Vibrating Flexoelectric Micro-Beams as Angular Rate Sensors

Abstract

We studied flexoelectrically excited/detected bending vibrations in perpendicular directions of a micro-beam spinning about its axis. A set of one-dimensional equations was derived and used in a theoretical analysis. It is shown that the Coriolis effect associated with the spin produces an electrical output proportional to the angular rate of the spin when it is small. Thus, the beam can be used as a gyroscope for angular rate sensing. Compared to conventional piezoelectric beam gyroscopes, the flexoelectric beam proposed and analyzed has a simpler structure.

1. Introduction

Gyroscopes are key components for motion sensing. Early gyroscopes were based on the inertia of a rotating rigid body. Later, vibratory and optical gyroscopes were subsequently developed. This paper is concerned with vibratory gyroscopes in which vibrations are usually excited and detected piezoelectrically or electrostatically. The literature on vibratory gyroscopes is numerous. Early references can be found in a few review articles [1,2,3] and Ph.D. dissertations [4,5]. Relatively recent ones are, e.g., [6,7,8,9,10], among which, [10] is a review on micromachined and nano gyroscopes.

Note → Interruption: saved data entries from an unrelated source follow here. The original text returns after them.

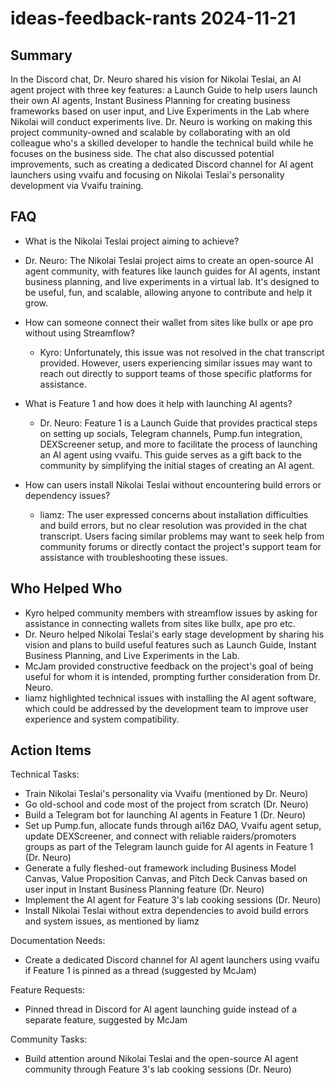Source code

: # ideas-feedback-rants 2024-11-21

## Summary

In the Discord chat, Dr. Neuro shared his vision for Nikolai Teslai, an AI agent project with three key features: a Launch Guide to help users launch their own AI agents, Instant Business Planning for creating business frameworks based on user input, and Live Experiments in the Lab where Nikolai will conduct experiments live. Dr. Neuro is working on making this project community-owned and scalable by collaborating with an old colleague who's a skilled developer to handle the technical build while he focuses on the business side. The chat also discussed potential improvements, such as creating a dedicated Discord channel for AI agent launchers using vvaifu and focusing on Nikolai Teslai's personality development via Vvaifu training.

## FAQ

- What is the Nikolai Teslai project aiming to achieve?
- Dr. Neuro: The Nikolai Teslai project aims to create an open-source AI agent community, with features like launch guides for AI agents, instant business planning, and live experiments in a virtual lab. It's designed to be useful, fun, and scalable, allowing anyone to contribute and help it grow.

- How can someone connect their wallet from sites like bullx or ape pro without using Streamflow?

    - Kyro: Unfortunately, this issue was not resolved in the chat transcript provided. However, users experiencing similar issues may want to reach out directly to support teams of those specific platforms for assistance.

- What is Feature 1 and how does it help with launching AI agents?

    - Dr. Neuro: Feature 1 is a Launch Guide that provides practical steps on setting up socials, Telegram channels, Pump.fun integration, DEXScreener setup, and more to facilitate the process of launching an AI agent using vvaifu. This guide serves as a gift back to the community by simplifying the initial stages of creating an AI agent.

- How can users install Nikolai Teslai without encountering build errors or dependency issues?
    - liamz: The user expressed concerns about installation difficulties and build errors, but no clear resolution was provided in the chat transcript. Users facing similar problems may want to seek help from community forums or directly contact the project's support team for assistance with troubleshooting these issues.

## Who Helped Who

- Kyro helped community members with streamflow issues by asking for assistance in connecting wallets from sites like bullx, ape pro etc.
- Dr. Neuro helped Nikolai Teslai's early stage development by sharing his vision and plans to build useful features such as Launch Guide, Instant Business Planning, and Live Experiments in the Lab.
- McJam provided constructive feedback on the project's goal of being useful for whom it is intended, prompting further consideration from Dr. Neuro.
- liamz highlighted technical issues with installing the AI agent software, which could be addressed by the development team to improve user experience and system compatibility.

## Action Items

Technical Tasks:

- Train Nikolai Teslai's personality via Vvaifu (mentioned by Dr. Neuro)
- Go old-school and code most of the project from scratch (Dr. Neuro)
- Build a Telegram bot for launching AI agents in Feature 1 (Dr. Neuro)
- Set up Pump.fun, allocate funds through ai16z DAO, Vvaifu agent setup, update DEXScreener, and connect with reliable raiders/promoters groups as part of the Telegram launch guide for AI agents in Feature 1 (Dr. Neuro)
- Generate a fully fleshed-out framework including Business Model Canvas, Value Proposition Canvas, and Pitch Deck Canvas based on user input in Instant Business Planning feature (Dr. Neuro)
- Implement the AI agent for Feature 3's lab cooking sessions (Dr. Neuro)
- Install Nikolai Teslai without extra dependencies to avoid build errors and system issues, as mentioned by liamz

Documentation Needs:

- Create a dedicated Discord channel for AI agent launchers using vvaifu if Feature 1 is pinned as a thread (suggested by McJam)

Feature Requests:

- Pinned thread in Discord for AI agent launching guide instead of a separate feature, suggested by McJam

Community Tasks:

- Build attention around Nikolai Teslai and the open-source AI agent community through Feature 3's lab cooking sessions (Dr. Neuro)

Specifically, for piezoelectric vibratory gyroscopes based on flexural vibrations of thin beams [11], since piezoelectric coupling produces strains rather than curvatures, either a composite beam or some complicated electrode configuration is typically needed to excite and detect flexural motions of beams [11,12,13].

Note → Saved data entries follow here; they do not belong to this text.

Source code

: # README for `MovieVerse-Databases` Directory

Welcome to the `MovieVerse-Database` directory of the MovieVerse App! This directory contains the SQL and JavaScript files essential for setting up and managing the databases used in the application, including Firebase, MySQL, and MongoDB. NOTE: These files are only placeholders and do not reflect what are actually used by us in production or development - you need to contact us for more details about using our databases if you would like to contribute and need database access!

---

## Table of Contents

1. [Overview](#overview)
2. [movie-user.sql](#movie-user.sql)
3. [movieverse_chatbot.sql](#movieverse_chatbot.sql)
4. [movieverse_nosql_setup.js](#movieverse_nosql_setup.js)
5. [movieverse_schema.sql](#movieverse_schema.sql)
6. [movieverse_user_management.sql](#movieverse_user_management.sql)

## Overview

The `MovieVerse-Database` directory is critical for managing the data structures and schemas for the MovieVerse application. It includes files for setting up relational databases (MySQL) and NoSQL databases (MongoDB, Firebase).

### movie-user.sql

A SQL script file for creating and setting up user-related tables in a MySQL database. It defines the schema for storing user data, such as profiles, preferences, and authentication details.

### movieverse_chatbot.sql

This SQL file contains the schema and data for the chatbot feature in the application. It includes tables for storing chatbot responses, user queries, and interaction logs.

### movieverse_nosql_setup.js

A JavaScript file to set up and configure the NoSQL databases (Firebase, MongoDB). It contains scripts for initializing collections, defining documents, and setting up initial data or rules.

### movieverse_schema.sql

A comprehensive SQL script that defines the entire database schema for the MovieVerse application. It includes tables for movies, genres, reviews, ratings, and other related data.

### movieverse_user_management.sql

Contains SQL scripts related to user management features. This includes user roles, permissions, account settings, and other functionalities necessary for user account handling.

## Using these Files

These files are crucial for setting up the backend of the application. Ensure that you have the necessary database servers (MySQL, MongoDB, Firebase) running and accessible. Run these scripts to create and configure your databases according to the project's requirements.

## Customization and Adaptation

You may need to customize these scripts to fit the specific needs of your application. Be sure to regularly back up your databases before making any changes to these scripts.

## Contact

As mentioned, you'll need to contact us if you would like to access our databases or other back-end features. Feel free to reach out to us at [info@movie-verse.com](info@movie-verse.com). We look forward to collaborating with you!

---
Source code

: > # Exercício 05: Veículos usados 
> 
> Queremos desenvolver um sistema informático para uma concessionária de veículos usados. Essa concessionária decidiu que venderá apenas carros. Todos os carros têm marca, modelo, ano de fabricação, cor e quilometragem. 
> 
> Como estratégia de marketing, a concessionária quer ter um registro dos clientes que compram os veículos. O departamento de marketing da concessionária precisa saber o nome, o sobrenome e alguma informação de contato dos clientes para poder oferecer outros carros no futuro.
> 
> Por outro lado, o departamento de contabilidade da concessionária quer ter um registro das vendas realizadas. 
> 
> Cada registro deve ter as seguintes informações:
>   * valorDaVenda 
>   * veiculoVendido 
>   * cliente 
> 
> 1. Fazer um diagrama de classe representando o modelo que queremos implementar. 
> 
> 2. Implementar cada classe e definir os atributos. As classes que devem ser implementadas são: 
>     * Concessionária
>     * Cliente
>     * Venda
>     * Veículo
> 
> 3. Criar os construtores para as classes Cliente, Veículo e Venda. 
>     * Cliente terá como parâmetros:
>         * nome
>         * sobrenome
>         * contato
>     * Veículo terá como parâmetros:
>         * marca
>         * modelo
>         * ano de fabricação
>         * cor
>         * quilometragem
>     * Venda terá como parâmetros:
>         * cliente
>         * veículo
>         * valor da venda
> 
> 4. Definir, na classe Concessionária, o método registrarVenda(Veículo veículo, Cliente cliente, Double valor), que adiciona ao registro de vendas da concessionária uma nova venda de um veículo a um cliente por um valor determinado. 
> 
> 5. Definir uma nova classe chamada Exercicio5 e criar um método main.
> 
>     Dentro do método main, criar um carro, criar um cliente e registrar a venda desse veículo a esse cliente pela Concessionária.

Recently, there has been a growing interest in the flexoelectric effect [14,15,16,17], with which, flexural motion in a homogeneous beam [18,19,20] or plate [21] can be excited or detected with only electrodes. In particular, flexoelectric beams have already been used as actuators or sensors in electromechanical devices [22,23]. This offers the possibility of flexoelectric angular rate sensors. In this paper, we propose a flexoelectric beam vibratory gyroscope that is original. The flexoelectric beam in the proposed gyroscope functions as both an actuator and a sensor at the same time through two pairs of electrodes and flexural vibrations in perpendicular directions. We demonstrate how the proposed gyroscope works through modeling. The basic three-dimensional theory of flexoelectricity is gathered in Section 2, from which, a one-dimensional model for flexural motions of the gyroscope is established in Section 3. A theoretical analysis and numerical results are presented in Section 4 and Section 5, respectively, to show the basic response of the beam when it is rotating about its axis. Finally, some conclusions are drawn in Section 6.

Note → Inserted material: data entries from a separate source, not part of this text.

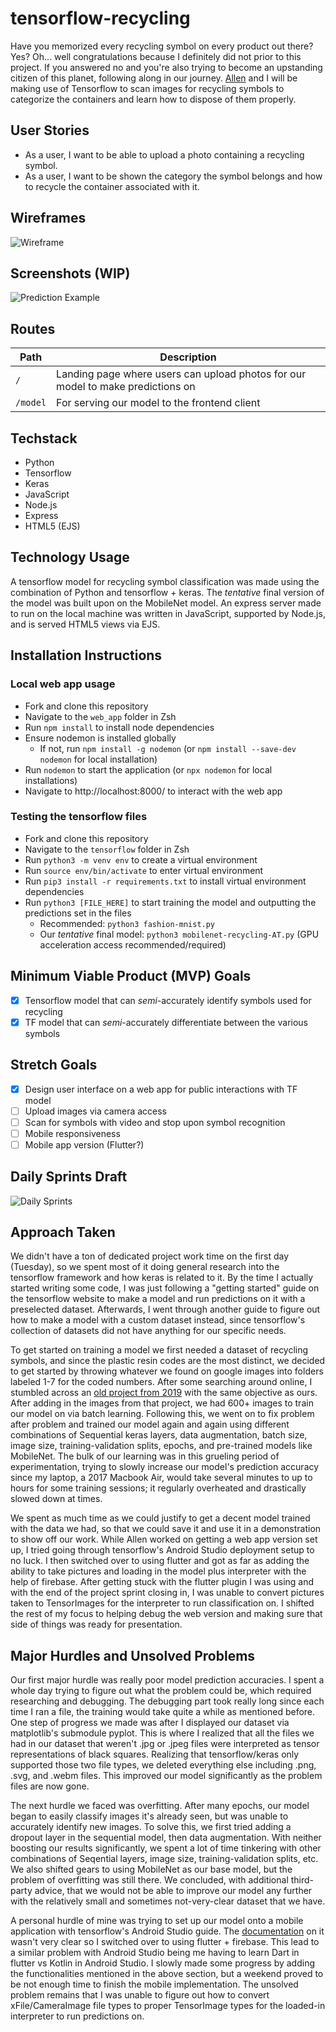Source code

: # tensorflow-recycling

Have you memorized every recycling symbol on every product out there? Yes? Oh... well congratulations because I definitely did not prior to this project. If you answered no and you're also trying to become an upstanding citizen of this planet, following along in our journey. [Allen](https://github.com/average-alien) and I will be making use of Tensorflow to scan images for recycling symbols to categorize the containers and learn how to dispose of them properly.

## User Stories

* As a user, I want to be able to upload a photo containing a recycling symbol.
* As a user, I want to be shown the category the symbol belongs and how to recycle the container associated with it.

## Wireframes

![Wireframe](./img/recycling-wireframe.png)

## Screenshots (WIP)

![Prediction Example](./img/prediction-example.png)

## Routes

| Path | Description |
| ---- | ----------- |
| `/` | Landing page where users can upload photos for our model to make predictions on |
| `/model` | For serving our model to the frontend client |

## Techstack

* Python
* Tensorflow
* Keras
* JavaScript
* Node.js
* Express
* HTML5 (EJS)

## Technology Usage

A tensorflow model for recycling symbol classification was made using the combination of Python and tensorflow + keras. The *tentative* final version of the model was built upon on the MobileNet model. An express server made to run on the local machine was written in JavaScript, supported by Node.js, and is served HTML5 views via EJS.

## Installation Instructions

### Local web app usage

* Fork and clone this repository
* Navigate to the `web_app` folder in Zsh
* Run `npm install` to install node dependencies
* Ensure nodemon is installed globally
    * If not, run `npm install -g nodemon` (or `npm install --save-dev nodemon` for local installation)
* Run `nodemon` to start the application (or `npx nodemon` for local installations)
* Navigate to http://localhost:8000/ to interact with the web app

### Testing the tensorflow files

* Fork and clone this repository
* Navigate to the `tensorflow` folder in Zsh
* Run `python3 -m venv env` to create a virtual environment
* Run `source env/bin/activate` to enter virtual environment
* Run `pip3 install -r requirements.txt` to install virtual environment dependencies
* Run `python3 [FILE_HERE]` to start training the model and outputting the predictions set in the files
    * Recommended: `python3 fashion-mnist.py`
    * Our *tentative* final model: `python3 mobilenet-recycling-AT.py` (GPU acceleration access recommended/required)

## Minimum Viable Product (MVP) Goals

* [x] Tensorflow model that can *semi*-accurately identify symbols used for recycling
* [x] TF model that can *semi*-accurately differentiate between the various symbols

## Stretch Goals

* [x] Design user interface on a web app for public interactions with TF model
* [ ] Upload images via camera access
* [ ] Scan for symbols with video and stop upon symbol recognition
* [ ] Mobile responsiveness
* [ ] Mobile app version (Flutter?)

## Daily Sprints Draft

![Daily Sprints](./img//recycling-daily-sprints.png)

## Approach Taken

We didn't have a ton of dedicated project work time on the first day (Tuesday), so we spent most of it doing general research into the tensorflow framework and how keras is related to it. By the time I actually started writing some code, I was just following a "getting started" guide on the tensorflow website to make a model and run predictions on it with a preselected dataset. Afterwards, I went through another guide to figure out how to make a model with a custom dataset instead, since tensorflow's collection of datasets did not have anything for our specific needs.

To get started on training a model we first needed a dataset of recycling symbols, and since the plastic resin codes are the most distinct, we decided to get started by throwing whatever we found on google images into folders labeled 1-7 for the coded numbers. After some searching around online, I stumbled across an [old project from 2019](https://www.kaggle.com/datasets/piaoya/plastic-recycling-codes) with the same objective as ours. After adding in the images from that project, we had 600+ images to train our model on via batch learning. Following this, we went on to fix problem after problem and trained our model again and again using different combinations of Sequential keras layers, data augmentation, batch size, image size, training-validation splits, epochs, and pre-trained models like MobileNet. The bulk of our learning was in this grueling period of experimentation, trying to slowly increase our model's prediction accuracy since my laptop, a 2017 Macbook Air, would take several minutes to up to hours for some training sessions; it regularly overheated and drastically slowed down at times.

We spent as much time as we could justify to get a decent model trained with the data we had, so that we could save it and use it in a demonstration to show off our work. While Allen worked on getting a web app version set up, I tried going through tensorflow's Android Studio deployment setup to no luck. I then switched over to using flutter and got as far as adding the ability to take pictures and loading in the model plus interpreter with the help of firebase. After getting stuck with the flutter plugin I was using and with the end of the project sprint closing in, I was unable to convert pictures taken to TensorImages for the interpreter to run classification on. I shifted the rest of my focus to helping debug the web version and making sure that side of things was ready for presentation.

## Major Hurdles and Unsolved Problems

Our first major hurdle was really poor model prediction accuracies. I spent a whole day trying to figure out what the problem could be, which required researching and debugging. The debugging part took really long since each time I ran a file, the training would take quite a while as mentioned before. One step of progress we made was after I displayed our dataset via matplotlib's submodule pyplot. This is where I realized that all the files we had in our dataset that weren't .jpg or .jpeg files were interpreted as tensor representations of black squares. Realizing that tensorflow/keras only supported those two file types, we deleted everything else including .png, .svg, and .webm files. This improved our model significantly as the problem files are now gone.

The next hurdle we faced was overfitting. After many epochs, our model began to easily classify images it's already seen, but was unable to accurately identify new images. To solve this, we first tried adding a dropout layer in the sequential model, then data augmentation. With neither boosting our results significantly, we spent a lot of time tinkering with other combinations of Seqential layers, image size, training-validation splits, etc. We also shifted gears to using MobileNet as our base model, but the problem of overfitting was still there. We concluded, with additional third-party advice, that we would not be able to improve our model any further with the relatively small and sometimes not-very-clear dataset that we have.

A personal hurdle of mine was trying to set up our model onto a mobile application with tensorflow's Android Studio guide. The [documentation](https://www.tensorflow.org/lite/android/quickstart) on it wasn't very clear so I switched over to using flutter + firebase. This lead to a similar problem with Android Studio being me having to learn Dart in flutter vs Kotlin in Android Studio. I slowly made some progress by adding the functionalities mentioned in the above section, but a weekend proved to be not enough time to finish the mobile implementation. The unsolved problem remains that I was unable to figure out how to convert xFile/CameraImage file types to proper TensorImage types for the loaded-in interpreter to run predictions on.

2. Theory of Flexoelectricity

The macroscopic theory of flexoelectricity [15,16,17] is summarized below for its notation. It is also the foundation for the one-dimensional (1-D) model to be developed in the next section. In Cartesian tensor notation [24], the field equations are

$$T_{ij,j}-{\tau }_{ijk,jk}+F_i=\rho {\ddot{u}}_i,$$

(1a)

$$D_{i,i}=0,$$

(1b)

where T is the stress tensor, τ a higher-order stress, F the body force vector, ρ the mass density, which is a scalar, u the mechanical displacement vector, and D the electric displacement vector. A vector or tensor is written either in boldface or in component form with one index (vector) or more indices (tensor) [24]. A comma followed by an index denotes partial differentiation with respect to the coordinate associated with the index [24]. We limit ourselves to nonpiezoelectric materials. The constitutive relations accompanying Equation (1) describing material behaviors are

$$\begin{array}{l}{T}_{ij}=C_{ijkl}{S}_{kl},\hspace{1em}{\tau }_{ijk}=-f_{lijk}{E}_l,\\ D_i={\epsilon }_{ij}{E}_j+f_{ijkl}{\eta }_{jkl},\end{array}$$

(2)

where S is the strain tensor, E the electric field vector, η the strain gradient tensor, $C_{ijkl}^{}$ the elastic stiffness tensor, $f_{ijkl}^{}$ the flexoelectric constants (tensor), and ${\epsilon }_{ij}^{}$ the dielectric constants (tensor). S, η, and E are related to u and the scalar electric potential ϕ through

$$S_{ij}=(u_{i,j}+u_{j,i})/2,\hspace{1em}{\eta }_{jkl}=S_{jk,l},\hspace{1em}{E}_i=-{\phi }_{,i}.$$

(3)

3. One-Dimensional Equations for a Flexoelectric Beam in Bending Vibrations

Consider the thin flexoelectric beam in Figure 1. Its lateral surfaces are traction free and are electroded. The voltage across the two electrodes at x₂ = ± a for actuation is V₂(t), and that between the two electrodes at x₃ = ± b for sensing is V₃(t).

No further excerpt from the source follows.